### EXERCISE GOAL
Restate every line of the data word for word, except for the images.

Records excerpted from a collection:

▶

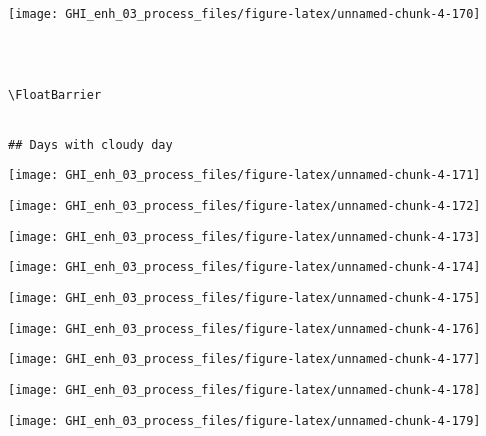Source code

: \documentclass[
  10pt,
  a4paper,oneside]{article}
\begin{document}
\begin{center}\texttt{[image: GHI\_enh\_03\_process\_files/figure-latex/unnamed-chunk-4-170]} \end{center}

\begin{verbatim}
 
 

\FloatBarrier


## Days with cloudy day 
\end{verbatim}

\begin{center}\texttt{[image: GHI\_enh\_03\_process\_files/figure-latex/unnamed-chunk-4-171]} \end{center}

\begin{center}\texttt{[image: GHI\_enh\_03\_process\_files/figure-latex/unnamed-chunk-4-172]} \end{center}

\begin{center}\texttt{[image: GHI\_enh\_03\_process\_files/figure-latex/unnamed-chunk-4-173]} \end{center}

\begin{center}\texttt{[image: GHI\_enh\_03\_process\_files/figure-latex/unnamed-chunk-4-174]} \end{center}

\begin{center}\texttt{[image: GHI\_enh\_03\_process\_files/figure-latex/unnamed-chunk-4-175]} \end{center}

\begin{center}\texttt{[image: GHI\_enh\_03\_process\_files/figure-latex/unnamed-chunk-4-176]} \end{center}

\begin{center}\texttt{[image: GHI\_enh\_03\_process\_files/figure-latex/unnamed-chunk-4-177]} \end{center}

\begin{center}\texttt{[image: GHI\_enh\_03\_process\_files/figure-latex/unnamed-chunk-4-178]} \end{center}

\begin{center}\texttt{[image: GHI\_enh\_03\_process\_files/figure-latex/unnamed-chunk-4-179]} \end{center}
\end{document}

◀

### ANSWER SPACE
Source code

: \documentclass[
  10pt,
  a4paper,oneside]{article}
\begin{document}
\begin{center}\texttt{[image: GHI\_enh\_03\_process\_files/figure-latex/unnamed-chunk-4-170]} \end{center}

\begin{verbatim}
 
 

\FloatBarrier


## Days with cloudy day 
\end{verbatim}

\begin{center}\texttt{[image: GHI\_enh\_03\_process\_files/figure-latex/unnamed-chunk-4-171]} \end{center}

\begin{center}\texttt{[image: GHI\_enh\_03\_process\_files/figure-latex/unnamed-chunk-4-172]} \end{center}

\begin{center}\texttt{[image: GHI\_enh\_03\_process\_files/figure-latex/unnamed-chunk-4-173]} \end{center}

\begin{center}\texttt{[image: GHI\_enh\_03\_process\_files/figure-latex/unnamed-chunk-4-174]} \end{center}

\begin{center}\texttt{[image: GHI\_enh\_03\_process\_files/figure-latex/unnamed-chunk-4-175]} \end{center}

\begin{center}\texttt{[image: GHI\_enh\_03\_process\_files/figure-latex/unnamed-chunk-4-176]} \end{center}

\begin{center}\texttt{[image: GHI\_enh\_03\_process\_files/figure-latex/unnamed-chunk-4-177]} \end{center}

\begin{center}\texttt{[image: GHI\_enh\_03\_process\_files/figure-latex/unnamed-chunk-4-178]} \end{center}

\begin{center}\texttt{[image: GHI\_enh\_03\_process\_files/figure-latex/unnamed-chunk-4-179]} \end{center}
\end{document}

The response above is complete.